Now mount this file into the container as /redis-commander/config/local-production.json
(Attention if docker engine is remote, the json config file must be referenced absolute and available one the remote docker host at this path!)
version: "3"
services:
redis-commander:
container_name: redis-commander
hostname: redis-commander
image: ghcr.io/joeferner/redis-commander:latest
restart: always
volumes:
- ./myconnections.json:/redis-commander/config/local-production.json
ports:
- "8081:8081"
The file must be mounted read-write as all changes to the connection configurations (add or delete servers via web-UI) will be saved inside this file too to persist changed across docker container restarts.

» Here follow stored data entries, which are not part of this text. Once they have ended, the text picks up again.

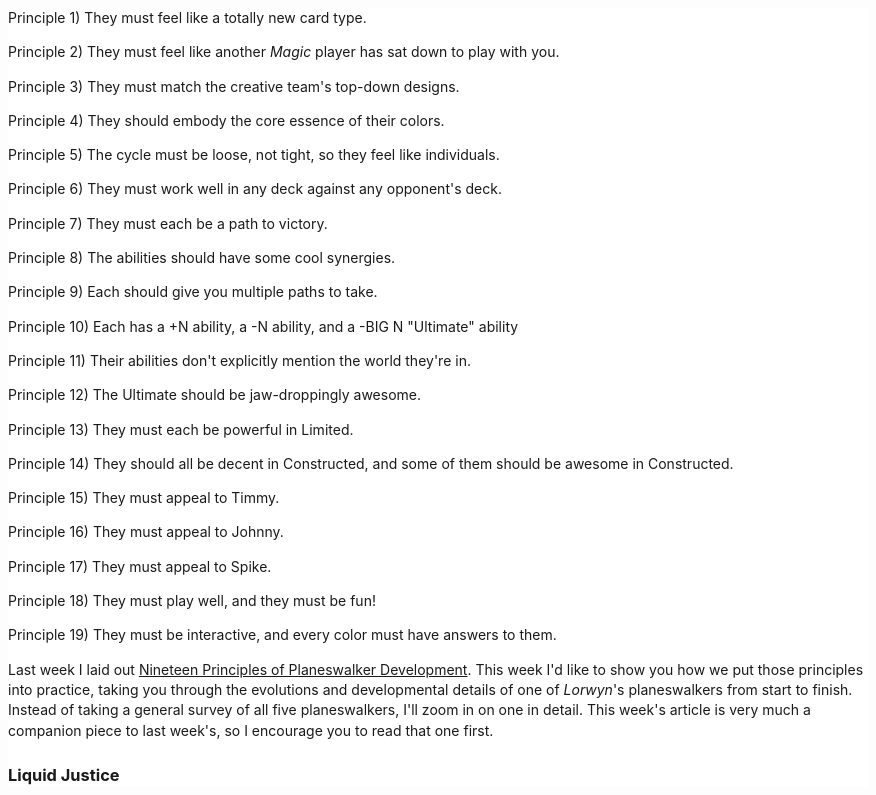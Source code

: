 

Principle 1) They must feel like a totally new card type. 


Principle 2) They must feel like another *Magic* player has sat down to play with you.


Principle 3) They must match the creative team's top-down designs. 


Principle 4) They should embody the core essence of their colors. 


Principle 5) The cycle must be loose, not tight, so they feel like individuals. 


Principle 6) They must work well in any deck against any opponent's deck. 


Principle 7) They must each be a path to victory. 


Principle 8) The abilities should have some cool synergies. 


Principle 9) Each should give you multiple paths to take. 


Principle 10) Each has a +N ability, a -N ability, and a -BIG N "Ultimate" ability


Principle 11) Their abilities don't explicitly mention the world they're in. 


Principle 12) The Ultimate should be jaw-droppingly awesome. 


Principle 13) They must each be powerful in Limited. 


Principle 14) They should all be decent in Constructed, and some of them should be awesome in Constructed. 


Principle 15) They must appeal to Timmy. 


Principle 16) They must appeal to Johnny. 


Principle 17) They must appeal to Spike. 


Principle 18) They must play well, and they must be fun! 


Principle 19) They must be interactive, and every color must have answers to them. 



Last week I laid out [Nineteen Principles of Planeswalker Development](http://archive.wizards.com/Magic/Magazine/Article.aspx?x=mtgcom/daily/dl8). This week I'd like to show you how we put those principles into practice, taking you through the evolutions and developmental details of one of *Lorwyn*'s planeswalkers from start to finish. Instead of taking a general survey of all five planeswalkers, I'll zoom in on one in detail. This week's article is very much a companion piece to last week's, so I encourage you to read that one first.


### Liquid Justice
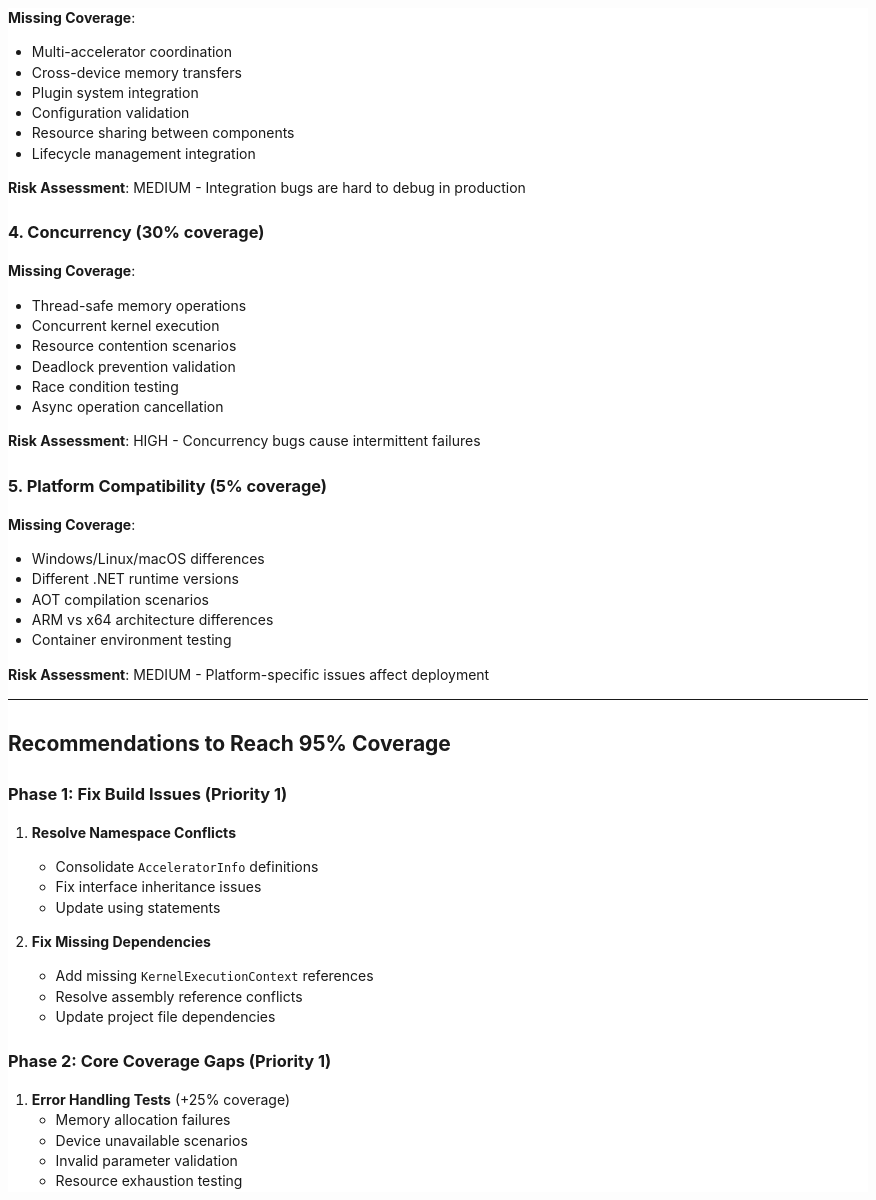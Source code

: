 **Missing Coverage**:
- Multi-accelerator coordination
- Cross-device memory transfers
- Plugin system integration
- Configuration validation
- Resource sharing between components
- Lifecycle management integration

**Risk Assessment**: MEDIUM - Integration bugs are hard to debug in production

### 4. Concurrency (30% coverage)

**Missing Coverage**:
- Thread-safe memory operations
- Concurrent kernel execution
- Resource contention scenarios
- Deadlock prevention validation
- Race condition testing
- Async operation cancellation

**Risk Assessment**: HIGH - Concurrency bugs cause intermittent failures

### 5. Platform Compatibility (5% coverage)

**Missing Coverage**:
- Windows/Linux/macOS differences
- Different .NET runtime versions
- AOT compilation scenarios
- ARM vs x64 architecture differences
- Container environment testing

**Risk Assessment**: MEDIUM - Platform-specific issues affect deployment

---

## Recommendations to Reach 95% Coverage

### Phase 1: Fix Build Issues (Priority 1)
1. **Resolve Namespace Conflicts**
   - Consolidate `AcceleratorInfo` definitions
   - Fix interface inheritance issues
   - Update using statements

2. **Fix Missing Dependencies**
   - Add missing `KernelExecutionContext` references
   - Resolve assembly reference conflicts
   - Update project file dependencies

### Phase 2: Core Coverage Gaps (Priority 1)
1. **Error Handling Tests** (+25% coverage)
   - Memory allocation failures
   - Device unavailable scenarios
   - Invalid parameter validation
   - Resource exhaustion testing
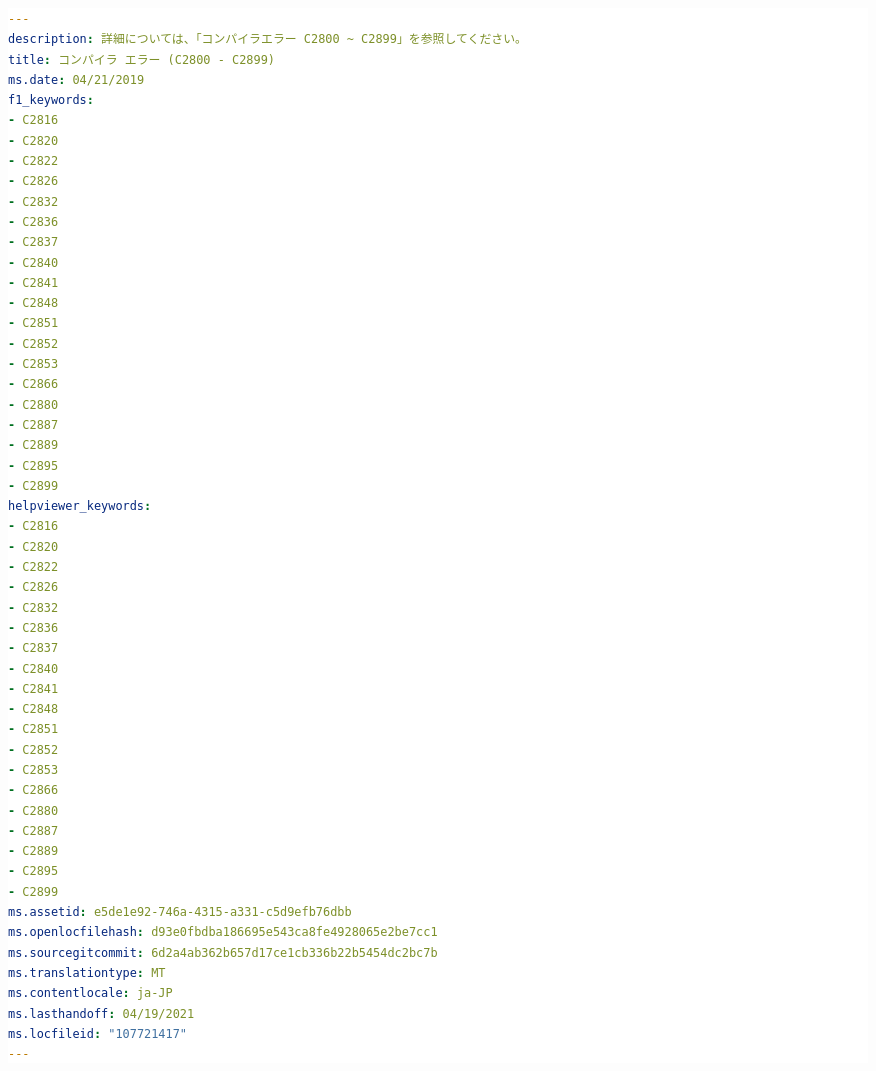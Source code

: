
 ```yaml
---
description: 詳細については、「コンパイラエラー C2800 ~ C2899」を参照してください。
title: コンパイラ エラー (C2800 - C2899)
ms.date: 04/21/2019
f1_keywords:
- C2816
- C2820
- C2822
- C2826
- C2832
- C2836
- C2837
- C2840
- C2841
- C2848
- C2851
- C2852
- C2853
- C2866
- C2880
- C2887
- C2889
- C2895
- C2899
helpviewer_keywords:
- C2816
- C2820
- C2822
- C2826
- C2832
- C2836
- C2837
- C2840
- C2841
- C2848
- C2851
- C2852
- C2853
- C2866
- C2880
- C2887
- C2889
- C2895
- C2899
ms.assetid: e5de1e92-746a-4315-a331-c5d9efb76dbb
ms.openlocfilehash: d93e0fbdba186695e543ca8fe4928065e2be7cc1
ms.sourcegitcommit: 6d2a4ab362b657d17ce1cb336b22b5454dc2bc7b
ms.translationtype: MT
ms.contentlocale: ja-JP
ms.lasthandoff: 04/19/2021
ms.locfileid: "107721417"
---
```
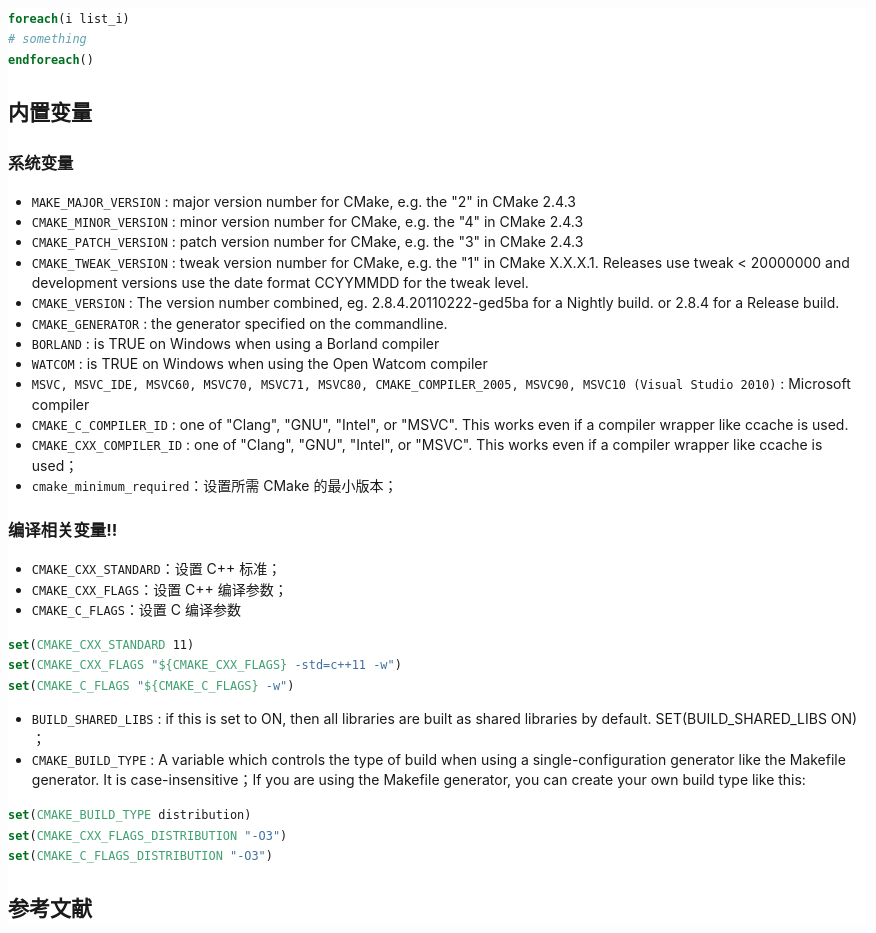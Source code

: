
 ```cmake
foreach(i list_i)
# something
endforeach()
```

## 内置变量

### 系统变量

- `MAKE_MAJOR_VERSION` : major version number for CMake, e.g. the "2" in CMake 2.4.3
- `CMAKE_MINOR_VERSION` : minor version number for CMake, e.g. the "4" in CMake 2.4.3
- `CMAKE_PATCH_VERSION` : patch version number for CMake, e.g. the "3" in CMake 2.4.3
- `CMAKE_TWEAK_VERSION` : tweak version number for CMake, e.g. the "1" in CMake X.X.X.1. Releases use tweak < 20000000 and development versions use the date format CCYYMMDD for the tweak level.
- `CMAKE_VERSION` : The version number combined, eg. 2.8.4.20110222-ged5ba for a Nightly build. or 2.8.4 for a Release build.
- `CMAKE_GENERATOR` : the generator specified on the commandline.
- `BORLAND` : is TRUE on Windows when using a Borland compiler
- `WATCOM` : is TRUE on Windows when using the Open Watcom compiler
- `MSVC, MSVC_IDE, MSVC60, MSVC70, MSVC71, MSVC80, CMAKE_COMPILER_2005, MSVC90, MSVC10 (Visual Studio 2010)` : Microsoft compiler
- `CMAKE_C_COMPILER_ID` : one of "Clang", "GNU", "Intel", or "MSVC". This works even if a compiler wrapper like ccache is used.
- `CMAKE_CXX_COMPILER_ID` : one of "Clang", "GNU", "Intel", or "MSVC". This works even if a compiler wrapper like ccache is used；
- `cmake_minimum_required`：设置所需 CMake 的最小版本；

### 编译相关变量!!

- `CMAKE_CXX_STANDARD`：设置 C++ 标准；
- `CMAKE_CXX_FLAGS`：设置 C++ 编译参数；
- `CMAKE_C_FLAGS`：设置 C 编译参数

```cmake
set(CMAKE_CXX_STANDARD 11)
set(CMAKE_CXX_FLAGS "${CMAKE_CXX_FLAGS} -std=c++11 -w")
set(CMAKE_C_FLAGS "${CMAKE_C_FLAGS} -w")
```

- `BUILD_SHARED_LIBS` : if this is set to ON, then all libraries are built as shared libraries by default. SET(BUILD_SHARED_LIBS ON) ；
- `CMAKE_BUILD_TYPE` : A variable which controls the type of build when using a single-configuration generator like the Makefile generator. It is case-insensitive；If you are using the Makefile generator, you can create your own build type like this:

```cmake
set(CMAKE_BUILD_TYPE distribution)
set(CMAKE_CXX_FLAGS_DISTRIBUTION "-O3")
set(CMAKE_C_FLAGS_DISTRIBUTION "-O3")
```

## 参考文献
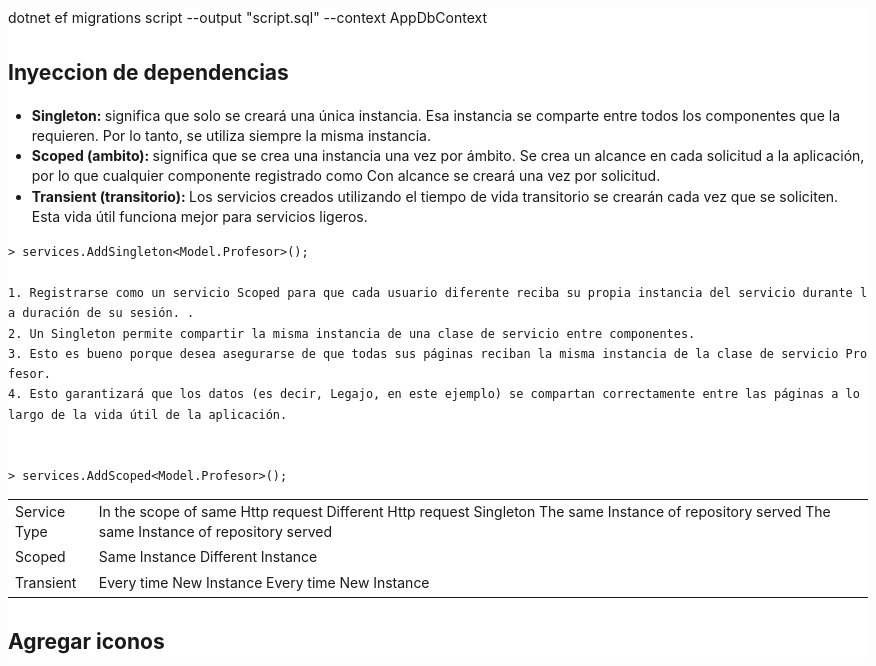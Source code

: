 dotnet ef migrations script --output "script.sql" --context AppDbContext



## Inyeccion de dependencias

<ul>
<li>
 <strong>Singleton: </strong> significa que solo se creará una única instancia. Esa instancia se comparte entre todos los componentes que la requieren. Por lo tanto, se utiliza siempre la misma instancia.
</li>
<li>
 <strong>Scoped (ambito): </strong> significa que se crea una instancia una vez por ámbito. Se crea un alcance en cada solicitud a la aplicación, por lo que cualquier componente registrado como Con alcance se creará una vez por solicitud.
 </li>
 <li>
 <strong>Transient (transitorio):  </strong>Los servicios creados utilizando el tiempo de vida transitorio se crearán cada vez que se soliciten. Esta vida útil funciona mejor para servicios ligeros.
 </li>
</ul>
    
    > services.AddSingleton<Model.Profesor>();
    
    1. Registrarse como un servicio Scoped para que cada usuario diferente reciba su propia instancia del servicio durante la duración de su sesión. .
    2. Un Singleton permite compartir la misma instancia de una clase de servicio entre componentes. 
    3. Esto es bueno porque desea asegurarse de que todas sus páginas reciban la misma instancia de la clase de servicio Profesor. 
    4. Esto garantizará que los datos (es decir, Legajo, en este ejemplo) se compartan correctamente entre las páginas a lo largo de la vida útil de la aplicación.
    

    > services.AddScoped<Model.Profesor>();

<table>
<tr>
    <td>Service Type</td>
    <td>In the scope of same Http request	Different Http request
        Singleton	The same Instance of repository served	The same Instance of repository served</td>
</tr>
<tr>
    <td>Scoped	</td>
    <td>Same Instance	Different Instance</td>
</tr>
<tr>
    <td>Transient</td>
    <td>Every time New Instance	Every time New Instance</td>
</tr>
</table>

## Agregar iconos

If this file needs to be read-only mount it as local.json
inside the container, e.g.:
services:
redis-commander:
...
volumes:
- ./myconnections.json:/redis-commander/config/local.json:ro
To disable all certificate checks (might be needed using self-signed certificate on test setup) either set the global
NodeJS runtime environment variable NODE_TLS_REJECT_UNAUTHORIZED=1
or add the --insecure-certificate
flag to the
redis commander command-line parameter. Booth ways disable certificate checks and allow every certificate.
Attention - using this flag opens possibility for man-in-the-middle attacs with forged certificates!